13.08.2017
Diakonie & Senioren

Mit dem Projekt »Aufgetischt!« raus aus der Einsamkeit

»Aufgetischt!« Klingt einladend – und das ist es auch, was eine Gruppe Ehrenamtlicher der Gemeinde St. Peter und Paul zweimal pro Monat im Gemeindehaus in Bruck bei Erlangen für jedermann veranstaltet: Für zwei Euro Unkostenbeitrag gibt es ein dreigängiges Menü und gute Unterhaltung am festlich geschmückten Tisch. Dem Projekt fehlt es nur an einem.
Petra Messingschlager, Gemeindediakonin in Bruck bei Erlangen, beim Mittagstisch.
Petra Messingschlager, Gemeindediakonin in Bruck bei Erlangen, serviert beim Mittagstisch auch gerne mal selbst. Vor der Stärkung für den Bauch gibt es aber noch eine geistliche in der Kirche.

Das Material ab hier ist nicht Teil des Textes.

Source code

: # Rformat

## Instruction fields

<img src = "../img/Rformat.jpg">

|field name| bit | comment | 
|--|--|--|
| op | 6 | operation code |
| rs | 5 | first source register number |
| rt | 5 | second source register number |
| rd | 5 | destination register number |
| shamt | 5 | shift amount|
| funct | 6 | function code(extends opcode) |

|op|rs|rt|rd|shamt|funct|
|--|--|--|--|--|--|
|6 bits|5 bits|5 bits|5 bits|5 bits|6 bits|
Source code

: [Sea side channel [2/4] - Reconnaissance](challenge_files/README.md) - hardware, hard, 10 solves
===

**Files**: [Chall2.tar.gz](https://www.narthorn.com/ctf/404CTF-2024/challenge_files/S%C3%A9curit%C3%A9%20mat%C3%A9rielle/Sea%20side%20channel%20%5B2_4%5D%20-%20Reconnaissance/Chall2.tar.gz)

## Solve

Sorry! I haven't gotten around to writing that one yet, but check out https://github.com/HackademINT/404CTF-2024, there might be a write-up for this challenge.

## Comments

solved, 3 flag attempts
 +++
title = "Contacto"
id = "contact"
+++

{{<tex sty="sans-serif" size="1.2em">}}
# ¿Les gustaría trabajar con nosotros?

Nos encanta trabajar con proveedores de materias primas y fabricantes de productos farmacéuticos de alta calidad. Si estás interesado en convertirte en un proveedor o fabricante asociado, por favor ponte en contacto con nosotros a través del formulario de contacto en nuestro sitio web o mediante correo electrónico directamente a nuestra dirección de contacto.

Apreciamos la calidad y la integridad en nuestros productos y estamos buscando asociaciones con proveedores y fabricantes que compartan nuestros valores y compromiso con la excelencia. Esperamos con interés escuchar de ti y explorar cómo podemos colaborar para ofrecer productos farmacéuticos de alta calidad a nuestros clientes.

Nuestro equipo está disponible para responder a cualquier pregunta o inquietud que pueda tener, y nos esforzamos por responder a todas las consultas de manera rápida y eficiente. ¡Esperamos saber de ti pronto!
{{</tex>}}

Es war eine einfache, aber zündende Idee, die Diakonin Petra Messingschlager vor etwa zwei Jahren hatte. »So viele Menschen leben alleine und kommen kaum bis selten raus, unter die Leute. Wenn sie wenigstens ein Mal pro Woche mit alten Bekannten oder Gleichgesinnten zusammenkommen, dann wäre das doch was«, erinnert sich die Brucker Gemeindediakonin. Und wo komme man zwangloser zusammen als beim Essen?

Bei unserem Besuch in Bruck steht Grießnockerlsuppe, Rouladen mit Klößen und Blaukraut sowie Eis als Nachspeise auf der Karte. »Menschen, die es sich leisten können, geben mehr als zwei Euro. Ein Lebensmittelladen in Bruck spendet Salat und Gemüse oder gibt Rabatt auf den Einkauf, beim ortsansässigen Metzger gibt’s das Fleisch zum Einkaufspreis. Falls Brot oder Brötchen gebraucht werden, liefert dies der Bäcker«, erklärt Horst Steckert, Vertrauensperson des Kirchenvorstands und regelmäßiger Helfer. Das alles gilt zumindest für den ersten Donnerstag im Monat – bei »Aufgetischt II« zwei Wochen später wird das Catering mittlerweile von einem Metzger aus Kalchreuth gesponsert, das Team kann das Geld für Blumen, Servietten oder Ähnliches verwenden.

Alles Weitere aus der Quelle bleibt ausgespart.